Lovely
La vista panorámica que ofrece el lugar es preciosa: literalmente puedo ver los cuatro puntos cardinales de París. Al noroeste, fiel, la Torre Eiffel, y detrás de ella, a lo lejos, una serie de edificios altos, más modernos.
—Javier los llevará a donde pidan —explicó Ayana, sin dejar de mirar a mi madre—. Siéntanse libres de pedirle cualquier cosa.

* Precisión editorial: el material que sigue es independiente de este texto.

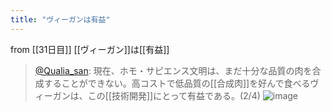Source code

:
 ```yaml
---
title: "ヴィーガンは有益"
---
```


from [[31日目]]
[[ヴィーガン]]は[[有益]]
> [@Qualia_san](https://twitter.com/Qualia_san/status/1596519574803214337?s=20&t=rgQ67gmT9xnePo5_Yu8dlg): 現在、ホモ・サピエンス文明は、まだ十分な品質の肉を合成することができない。高コストで低品質の[[合成肉]]を好んで食べるヴィーガンは、この[[技術開発]]にとって有益である。(2/4)
> ![image](https://pbs.twimg.com/media/Fif1o74akAcumuc.png)

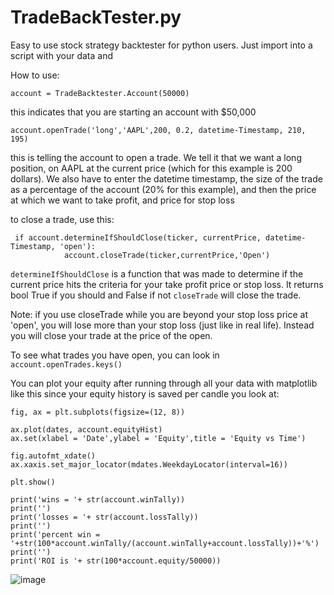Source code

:# TradeBackTester.py
Easy to use stock strategy backtester for python users. Just import into a script with your data and 


How to use:
```
account = TradeBacktester.Account(50000)
```
this indicates that you are starting an account with $50,000

```
account.openTrade('long','AAPL',200, 0.2, datetime-Timestamp, 210, 195)
```

this is telling the account to open a trade. We tell it that we want a long position, on AAPL at the current price (which for this example is 200 dollars).
We also have to enter the datetime timestamp, the size of the trade as a percentage of the account (20% for this example), and then the price at which we want to take profit, and price for stop loss

to close a trade, use this:

```
 if account.determineIfShouldClose(ticker, currentPrice, datetime-Timestamp, 'open'):
            account.closeTrade(ticker,currentPrice,'Open')
```

```determineIfShouldClose``` is a function that was made to determine if the current price hits the criteria for your take profit price or stop loss. It returns bool True if you should and False if not
```closeTrade``` will close the trade.

Note:
if you use closeTrade while you are beyond your stop loss price at 'open', you will lose more than your stop loss (just like in real life). Instead you will close your trade at the price of the open.

To see what trades you have open, you can look in ```account.openTrades.keys()```

You can plot your equity after running through all your data with matplotlib like this since your equity history is saved per candle you look at:
```
fig, ax = plt.subplots(figsize=(12, 8))

ax.plot(dates, account.equityHist)
ax.set(xlabel = 'Date',ylabel = 'Equity',title = 'Equity vs Time')

fig.autofmt_xdate()
ax.xaxis.set_major_locator(mdates.WeekdayLocator(interval=16))

plt.show()

print('wins = '+ str(account.winTally))
print('')
print('losses = '+ str(account.lossTally))
print('')
print('percent win = '+str(100*account.winTally/(account.winTally+account.lossTally))+'%')
print('')
print('ROI is '+ str(100*account.equity/50000))
```
![image](https://github.com/xemadhaquex/TradeBackTester.py/assets/38025253/8137f009-5918-456f-9569-dee82ef4818f)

Las grandes avenidas resaltan, por el espacio que hay de edificio a edificio, y otra cosa que se aprecia bastante bien desde aquí, son los techos de las construcciones, con su azul claro opaco, las pequeñas ventanas, las baldosas inclinadas, los pequeños muros divisores de casas, con un pequeño desahogue de chimenea. Hermoso, de verdad.
No tuve el tiempo suficiente de recorrer la casa por completo, pero, lo poco que vi, me encantó. Las decoraciones del lugar, la amplia cocina, el enorme comedor, y unas gigantes habitaciones, con un baño individual, un gran armario, ventanas que iluminan de una manera preciosa el cuarto...
—¿Qué estamos haciendo? —inquiere Rubén, colocándose a un lado mío.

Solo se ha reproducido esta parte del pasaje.